Los esfuerzos de los vecinos, apoyados por los militares de la UME (Unidad Militar de Emergencias) y los bomberos del Plan Infoca fueron baldíos y la Junta ordenó la evacuación completa del municipio.

Sus casi dos mil habitantes salieron de sus casas casi con lo puesto hasta la vecina Ronda, que al igual que hizo el pueblo de Adamuz con los pasajeros de los trenes, ha sacado lo mejor para atenderlos.
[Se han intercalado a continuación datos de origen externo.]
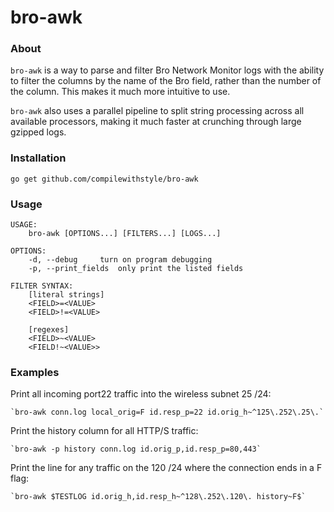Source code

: # bro-awk

### About

`bro-awk` is a way to parse and filter Bro Network Monitor logs with the ability to filter
the columns by the name of the Bro field, rather than the number of the column. This makes
it much more intuitive to use.

`bro-awk` also uses a parallel pipeline to split string processing across all available
processors, making it much faster at crunching through large gzipped logs.

### Installation

	go get github.com/compilewithstyle/bro-awk

### Usage

	USAGE:
		bro-awk [OPTIONS...] [FILTERS...] [LOGS...]

	OPTIONS:
		-d, --debug		turn on program debugging
		-p, --print_fields	only print the listed fields

	FILTER SYNTAX:
		[literal strings]
		<FIELD>=<VALUE>
		<FIELD>!=<VALUE>

		[regexes]
		<FIELD>~<VALUE>
		<FIELD!~<VALUE>>
	
### Examples

Print all incoming port22 traffic into the wireless subnet 25 /24:

	`bro-awk conn.log local_orig=F id.resp_p=22 id.orig_h~^125\.252\.25\.`
	
Print the history column for all HTTP/S traffic:

	`bro-awk -p history conn.log id.orig_p,id.resp_p=80,443`
	
Print the line for any traffic on the 120 /24 where the connection ends in a F flag:

	`bro-awk $TESTLOG id.orig_h,id.resp_h~^128\.252\.120\. history~F$`


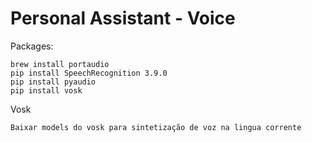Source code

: # Personal Assistant - Voice

Packages:
    
    brew install portaudio
    pip install SpeechRecognition 3.9.0
    pip install pyaudio
    pip install vosk


Vosk

    Baixar models do vosk para sintetização de voz na lingua corrente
El presidente Juanma Moreno ha estimado que hasta dentro de seis o siete días no podrán regresar a Grazalema. Es fundamental que pare de llover y revisar el acuífero. «La tierra ya no puede tragar más agua», explicó el alcalde serrano, Carlos Javier García.

Con el agua al cuello también han vivido otros lugares de la geografía andaluza. En Jerez de la Frontera (Cádiz) y sus alrededores hay miles de desalojados, y otros tantos han quedado aislados por la crecida del río Guadalete. En Huétor Tajar (Granada), los vecinos han pasado el viernes «con angustia, rodeados de agua» a causa del caudal del Genil. Y así un largo etcétera.

Mientras lo personal se recompone, algo que llevará tiempo, el tejido productivo andaluz queda muy dañado. El turismo venía sufriendo las consecuencias de la interrupción ferroviaria con Madrid. Y ahora, las borrascas han devastado el campo, con daños severos en miles de hectáreas de cultivos, lo que pone en riesgo las campañas agrícolas. Las inundaciones y desbordamientos han afectado a las infraestructuras, que necesitarán de miles de euros para su reconstrucción, y a la movilidad, ya muy delicada, ha quedado mermada.